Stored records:
────
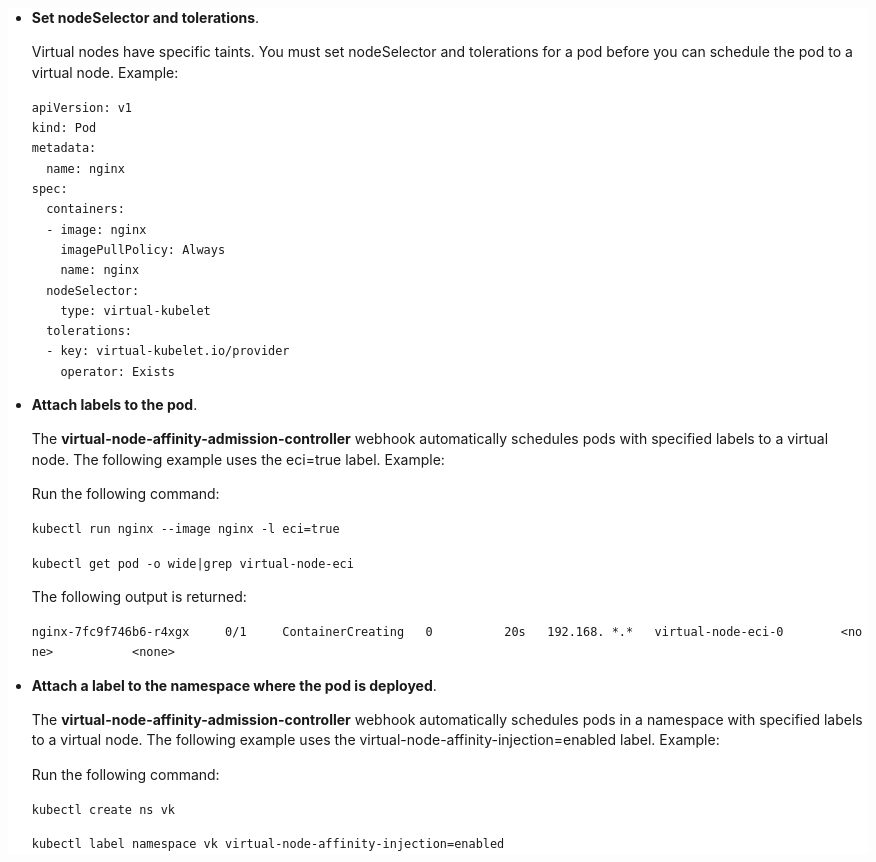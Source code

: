-   **Set nodeSelector and tolerations**.

    Virtual nodes have specific taints. You must set nodeSelector and tolerations for a pod before you can schedule the pod to a virtual node. Example:

    ```
    apiVersion: v1
    kind: Pod
    metadata:
      name: nginx
    spec:
      containers:
      - image: nginx
        imagePullPolicy: Always
        name: nginx
      nodeSelector:
        type: virtual-kubelet
      tolerations:
      - key: virtual-kubelet.io/provider
        operator: Exists
    ```

-   **Attach labels to the pod**.

    The **virtual-node-affinity-admission-controller** webhook automatically schedules pods with specified labels to a virtual node. The following example uses the eci=true label. Example:

    Run the following command:

    ```
    kubectl run nginx --image nginx -l eci=true
    ```

    ```
    kubectl get pod -o wide|grep virtual-node-eci
    ```

    The following output is returned:

    ```
    nginx-7fc9f746b6-r4xgx     0/1     ContainerCreating   0          20s   192.168. *.*   virtual-node-eci-0        <none>           <none>
    ```

-   **Attach a label to the namespace where the pod is deployed**.

    The **virtual-node-affinity-admission-controller** webhook automatically schedules pods in a namespace with specified labels to a virtual node. The following example uses the virtual-node-affinity-injection=enabled label. Example:

    Run the following command:

    ```
    kubectl create ns vk
    ```

    ```
    kubectl label namespace vk virtual-node-affinity-injection=enabled
    ```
────
Each line above that contains the string "labels" should be identified and copied.

-   **Attach labels to the pod**.
    The **virtual-node-affinity-admission-controller** webhook automatically schedules pods with specified labels to a virtual node. The following example uses the eci=true label. Example:
    The **virtual-node-affinity-admission-controller** webhook automatically schedules pods in a namespace with specified labels to a virtual node. The following example uses the virtual-node-affinity-injection=enabled label. Example:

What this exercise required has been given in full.